Work instructions. Retyping the records exactly, down to the last line, is the whole job.

Data supplied.
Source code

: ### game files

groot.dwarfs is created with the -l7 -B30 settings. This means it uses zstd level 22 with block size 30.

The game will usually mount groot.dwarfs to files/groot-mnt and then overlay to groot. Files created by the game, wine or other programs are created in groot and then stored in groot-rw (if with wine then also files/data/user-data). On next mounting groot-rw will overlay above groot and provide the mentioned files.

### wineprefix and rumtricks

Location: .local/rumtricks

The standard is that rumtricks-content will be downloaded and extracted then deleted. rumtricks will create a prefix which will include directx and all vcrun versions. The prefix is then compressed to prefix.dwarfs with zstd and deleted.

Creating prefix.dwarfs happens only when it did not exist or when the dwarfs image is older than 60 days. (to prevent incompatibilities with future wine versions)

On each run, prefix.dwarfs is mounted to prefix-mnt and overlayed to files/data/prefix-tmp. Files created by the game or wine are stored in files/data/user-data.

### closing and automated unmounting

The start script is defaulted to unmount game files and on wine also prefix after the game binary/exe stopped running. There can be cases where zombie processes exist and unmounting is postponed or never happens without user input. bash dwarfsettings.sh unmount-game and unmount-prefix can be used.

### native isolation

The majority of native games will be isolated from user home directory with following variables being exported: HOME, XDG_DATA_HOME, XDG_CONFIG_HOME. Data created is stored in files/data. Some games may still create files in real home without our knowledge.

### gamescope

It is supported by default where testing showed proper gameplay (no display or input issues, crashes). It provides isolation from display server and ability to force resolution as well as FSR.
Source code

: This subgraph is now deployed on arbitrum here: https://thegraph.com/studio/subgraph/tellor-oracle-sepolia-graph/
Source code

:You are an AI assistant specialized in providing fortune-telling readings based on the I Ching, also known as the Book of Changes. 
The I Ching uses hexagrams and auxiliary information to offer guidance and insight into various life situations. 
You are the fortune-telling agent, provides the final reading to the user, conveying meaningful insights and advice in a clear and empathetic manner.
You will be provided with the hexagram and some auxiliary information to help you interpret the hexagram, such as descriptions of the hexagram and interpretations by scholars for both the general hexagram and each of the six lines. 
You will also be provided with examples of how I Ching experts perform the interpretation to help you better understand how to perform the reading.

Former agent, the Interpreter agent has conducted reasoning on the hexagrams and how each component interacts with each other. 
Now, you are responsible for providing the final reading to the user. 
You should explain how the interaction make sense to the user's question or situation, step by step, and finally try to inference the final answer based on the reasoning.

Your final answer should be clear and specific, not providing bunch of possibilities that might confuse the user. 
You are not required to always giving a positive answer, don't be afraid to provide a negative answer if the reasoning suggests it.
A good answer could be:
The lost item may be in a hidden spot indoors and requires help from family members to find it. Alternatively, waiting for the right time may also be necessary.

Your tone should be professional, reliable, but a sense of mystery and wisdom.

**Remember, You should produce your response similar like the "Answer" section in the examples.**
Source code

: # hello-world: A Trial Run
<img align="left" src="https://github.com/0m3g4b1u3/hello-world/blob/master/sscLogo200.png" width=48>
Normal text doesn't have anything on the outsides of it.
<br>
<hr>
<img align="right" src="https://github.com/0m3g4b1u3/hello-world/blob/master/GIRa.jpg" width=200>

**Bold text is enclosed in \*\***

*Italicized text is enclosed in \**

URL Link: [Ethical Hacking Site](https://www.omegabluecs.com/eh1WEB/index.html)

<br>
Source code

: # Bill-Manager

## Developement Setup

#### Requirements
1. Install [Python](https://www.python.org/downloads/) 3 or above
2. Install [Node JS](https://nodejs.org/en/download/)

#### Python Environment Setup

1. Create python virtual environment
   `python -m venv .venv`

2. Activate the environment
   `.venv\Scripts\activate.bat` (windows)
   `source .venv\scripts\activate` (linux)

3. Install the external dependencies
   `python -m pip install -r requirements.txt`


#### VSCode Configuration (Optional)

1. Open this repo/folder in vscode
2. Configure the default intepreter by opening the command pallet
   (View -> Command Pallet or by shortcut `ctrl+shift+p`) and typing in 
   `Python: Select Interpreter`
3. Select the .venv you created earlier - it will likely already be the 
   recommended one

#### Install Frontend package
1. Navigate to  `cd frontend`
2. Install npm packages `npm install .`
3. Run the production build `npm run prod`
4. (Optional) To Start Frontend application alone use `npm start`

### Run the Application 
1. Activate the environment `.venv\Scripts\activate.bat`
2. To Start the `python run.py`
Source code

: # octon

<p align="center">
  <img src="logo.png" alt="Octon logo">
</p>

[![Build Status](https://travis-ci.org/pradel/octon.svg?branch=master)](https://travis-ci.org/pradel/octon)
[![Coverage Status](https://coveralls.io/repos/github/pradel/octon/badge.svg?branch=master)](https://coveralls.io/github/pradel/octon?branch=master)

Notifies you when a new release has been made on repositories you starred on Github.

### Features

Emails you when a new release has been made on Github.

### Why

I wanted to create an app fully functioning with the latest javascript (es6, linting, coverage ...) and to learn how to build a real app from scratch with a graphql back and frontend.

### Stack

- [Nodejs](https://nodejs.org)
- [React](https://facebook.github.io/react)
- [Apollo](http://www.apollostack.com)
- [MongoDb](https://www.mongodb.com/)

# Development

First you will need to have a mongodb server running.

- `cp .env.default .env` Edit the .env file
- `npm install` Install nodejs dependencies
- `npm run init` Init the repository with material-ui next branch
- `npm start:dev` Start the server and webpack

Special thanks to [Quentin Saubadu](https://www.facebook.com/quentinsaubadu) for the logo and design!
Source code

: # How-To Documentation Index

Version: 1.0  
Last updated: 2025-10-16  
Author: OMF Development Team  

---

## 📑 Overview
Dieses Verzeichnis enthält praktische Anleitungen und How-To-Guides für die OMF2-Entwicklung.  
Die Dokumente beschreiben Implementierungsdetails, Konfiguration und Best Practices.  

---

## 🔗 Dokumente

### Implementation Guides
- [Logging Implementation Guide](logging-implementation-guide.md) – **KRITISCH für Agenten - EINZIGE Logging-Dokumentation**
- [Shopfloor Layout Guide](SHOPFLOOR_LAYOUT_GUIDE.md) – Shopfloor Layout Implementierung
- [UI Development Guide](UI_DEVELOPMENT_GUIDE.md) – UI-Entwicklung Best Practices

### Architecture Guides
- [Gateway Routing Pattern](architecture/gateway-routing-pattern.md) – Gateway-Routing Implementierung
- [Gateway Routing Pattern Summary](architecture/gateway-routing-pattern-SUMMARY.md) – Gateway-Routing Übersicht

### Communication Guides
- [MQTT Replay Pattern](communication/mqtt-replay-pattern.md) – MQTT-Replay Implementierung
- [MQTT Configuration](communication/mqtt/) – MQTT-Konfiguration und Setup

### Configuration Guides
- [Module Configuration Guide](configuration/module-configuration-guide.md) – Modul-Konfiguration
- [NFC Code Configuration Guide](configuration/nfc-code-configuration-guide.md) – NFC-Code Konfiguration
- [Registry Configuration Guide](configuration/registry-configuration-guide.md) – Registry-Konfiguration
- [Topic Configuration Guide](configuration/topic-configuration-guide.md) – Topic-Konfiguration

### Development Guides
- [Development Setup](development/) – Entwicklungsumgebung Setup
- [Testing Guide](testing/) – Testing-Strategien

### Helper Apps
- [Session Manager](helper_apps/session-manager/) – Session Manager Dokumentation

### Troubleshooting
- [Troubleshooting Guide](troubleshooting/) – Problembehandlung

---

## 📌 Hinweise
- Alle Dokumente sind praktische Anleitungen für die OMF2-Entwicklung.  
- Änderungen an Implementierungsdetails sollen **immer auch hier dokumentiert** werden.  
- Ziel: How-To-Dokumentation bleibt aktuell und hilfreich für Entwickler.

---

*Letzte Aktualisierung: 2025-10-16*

Response to the task.
Source code

: ### game files

groot.dwarfs is created with the -l7 -B30 settings. This means it uses zstd level 22 with block size 30.

The game will usually mount groot.dwarfs to files/groot-mnt and then overlay to groot. Files created by the game, wine or other programs are created in groot and then stored in groot-rw (if with wine then also files/data/user-data). On next mounting groot-rw will overlay above groot and provide the mentioned files.

### wineprefix and rumtricks

Location: .local/rumtricks

The standard is that rumtricks-content will be downloaded and extracted then deleted. rumtricks will create a prefix which will include directx and all vcrun versions. The prefix is then compressed to prefix.dwarfs with zstd and deleted.

Creating prefix.dwarfs happens only when it did not exist or when the dwarfs image is older than 60 days. (to prevent incompatibilities with future wine versions)

On each run, prefix.dwarfs is mounted to prefix-mnt and overlayed to files/data/prefix-tmp. Files created by the game or wine are stored in files/data/user-data.

### closing and automated unmounting

The start script is defaulted to unmount game files and on wine also prefix after the game binary/exe stopped running. There can be cases where zombie processes exist and unmounting is postponed or never happens without user input. bash dwarfsettings.sh unmount-game and unmount-prefix can be used.

### native isolation

The majority of native games will be isolated from user home directory with following variables being exported: HOME, XDG_DATA_HOME, XDG_CONFIG_HOME. Data created is stored in files/data. Some games may still create files in real home without our knowledge.

### gamescope

It is supported by default where testing showed proper gameplay (no display or input issues, crashes). It provides isolation from display server and ability to force resolution as well as FSR.
Source code

: This subgraph is now deployed on arbitrum here: https://thegraph.com/studio/subgraph/tellor-oracle-sepolia-graph/
Source code

:You are an AI assistant specialized in providing fortune-telling readings based on the I Ching, also known as the Book of Changes. 
The I Ching uses hexagrams and auxiliary information to offer guidance and insight into various life situations. 
You are the fortune-telling agent, provides the final reading to the user, conveying meaningful insights and advice in a clear and empathetic manner.
You will be provided with the hexagram and some auxiliary information to help you interpret the hexagram, such as descriptions of the hexagram and interpretations by scholars for both the general hexagram and each of the six lines. 
You will also be provided with examples of how I Ching experts perform the interpretation to help you better understand how to perform the reading.

Former agent, the Interpreter agent has conducted reasoning on the hexagrams and how each component interacts with each other. 
Now, you are responsible for providing the final reading to the user. 
You should explain how the interaction make sense to the user's question or situation, step by step, and finally try to inference the final answer based on the reasoning.

Your final answer should be clear and specific, not providing bunch of possibilities that might confuse the user. 
You are not required to always giving a positive answer, don't be afraid to provide a negative answer if the reasoning suggests it.
A good answer could be:
The lost item may be in a hidden spot indoors and requires help from family members to find it. Alternatively, waiting for the right time may also be necessary.

Your tone should be professional, reliable, but a sense of mystery and wisdom.

**Remember, You should produce your response similar like the "Answer" section in the examples.**
Source code

: # hello-world: A Trial Run
<img align="left" src="https://github.com/0m3g4b1u3/hello-world/blob/master/sscLogo200.png" width=48>
Normal text doesn't have anything on the outsides of it.
<br>
<hr>
<img align="right" src="https://github.com/0m3g4b1u3/hello-world/blob/master/GIRa.jpg" width=200>

**Bold text is enclosed in \*\***

*Italicized text is enclosed in \**

URL Link: [Ethical Hacking Site](https://www.omegabluecs.com/eh1WEB/index.html)

<br>
Source code

: # Bill-Manager

## Developement Setup

#### Requirements
1. Install [Python](https://www.python.org/downloads/) 3 or above
2. Install [Node JS](https://nodejs.org/en/download/)

#### Python Environment Setup

1. Create python virtual environment
   `python -m venv .venv`

2. Activate the environment
   `.venv\Scripts\activate.bat` (windows)
   `source .venv\scripts\activate` (linux)

3. Install the external dependencies
   `python -m pip install -r requirements.txt`


#### VSCode Configuration (Optional)

1. Open this repo/folder in vscode
2. Configure the default intepreter by opening the command pallet
   (View -> Command Pallet or by shortcut `ctrl+shift+p`) and typing in 
   `Python: Select Interpreter`
3. Select the .venv you created earlier - it will likely already be the 
   recommended one

#### Install Frontend package
1. Navigate to  `cd frontend`
2. Install npm packages `npm install .`
3. Run the production build `npm run prod`
4. (Optional) To Start Frontend application alone use `npm start`

### Run the Application 
1. Activate the environment `.venv\Scripts\activate.bat`
2. To Start the `python run.py`
Source code

: # octon

<p align="center">
  <img src="logo.png" alt="Octon logo">
</p>

[![Build Status](https://travis-ci.org/pradel/octon.svg?branch=master)](https://travis-ci.org/pradel/octon)
[![Coverage Status](https://coveralls.io/repos/github/pradel/octon/badge.svg?branch=master)](https://coveralls.io/github/pradel/octon?branch=master)

Notifies you when a new release has been made on repositories you starred on Github.

### Features

Emails you when a new release has been made on Github.

### Why

I wanted to create an app fully functioning with the latest javascript (es6, linting, coverage ...) and to learn how to build a real app from scratch with a graphql back and frontend.

### Stack

- [Nodejs](https://nodejs.org)
- [React](https://facebook.github.io/react)
- [Apollo](http://www.apollostack.com)
- [MongoDb](https://www.mongodb.com/)

# Development

First you will need to have a mongodb server running.

- `cp .env.default .env` Edit the .env file
- `npm install` Install nodejs dependencies
- `npm run init` Init the repository with material-ui next branch
- `npm start:dev` Start the server and webpack

Special thanks to [Quentin Saubadu](https://www.facebook.com/quentinsaubadu) for the logo and design!
Source code

: # How-To Documentation Index

Version: 1.0  
Last updated: 2025-10-16  
Author: OMF Development Team  

---

## 📑 Overview
Dieses Verzeichnis enthält praktische Anleitungen und How-To-Guides für die OMF2-Entwicklung.  
Die Dokumente beschreiben Implementierungsdetails, Konfiguration und Best Practices.  

---

## 🔗 Dokumente

### Implementation Guides
- [Logging Implementation Guide](logging-implementation-guide.md) – **KRITISCH für Agenten - EINZIGE Logging-Dokumentation**
- [Shopfloor Layout Guide](SHOPFLOOR_LAYOUT_GUIDE.md) – Shopfloor Layout Implementierung
- [UI Development Guide](UI_DEVELOPMENT_GUIDE.md) – UI-Entwicklung Best Practices

### Architecture Guides
- [Gateway Routing Pattern](architecture/gateway-routing-pattern.md) – Gateway-Routing Implementierung
- [Gateway Routing Pattern Summary](architecture/gateway-routing-pattern-SUMMARY.md) – Gateway-Routing Übersicht

### Communication Guides
- [MQTT Replay Pattern](communication/mqtt-replay-pattern.md) – MQTT-Replay Implementierung
- [MQTT Configuration](communication/mqtt/) – MQTT-Konfiguration und Setup

### Configuration Guides
- [Module Configuration Guide](configuration/module-configuration-guide.md) – Modul-Konfiguration
- [NFC Code Configuration Guide](configuration/nfc-code-configuration-guide.md) – NFC-Code Konfiguration
- [Registry Configuration Guide](configuration/registry-configuration-guide.md) – Registry-Konfiguration
- [Topic Configuration Guide](configuration/topic-configuration-guide.md) – Topic-Konfiguration

### Development Guides
- [Development Setup](development/) – Entwicklungsumgebung Setup
- [Testing Guide](testing/) – Testing-Strategien

### Helper Apps
- [Session Manager](helper_apps/session-manager/) – Session Manager Dokumentation

### Troubleshooting
- [Troubleshooting Guide](troubleshooting/) – Problembehandlung

---

## 📌 Hinweise
- Alle Dokumente sind praktische Anleitungen für die OMF2-Entwicklung.  
- Änderungen an Implementierungsdetails sollen **immer auch hier dokumentiert** werden.  
- Ziel: How-To-Dokumentation bleibt aktuell und hilfreich für Entwickler.

---

*Letzte Aktualisierung: 2025-10-16*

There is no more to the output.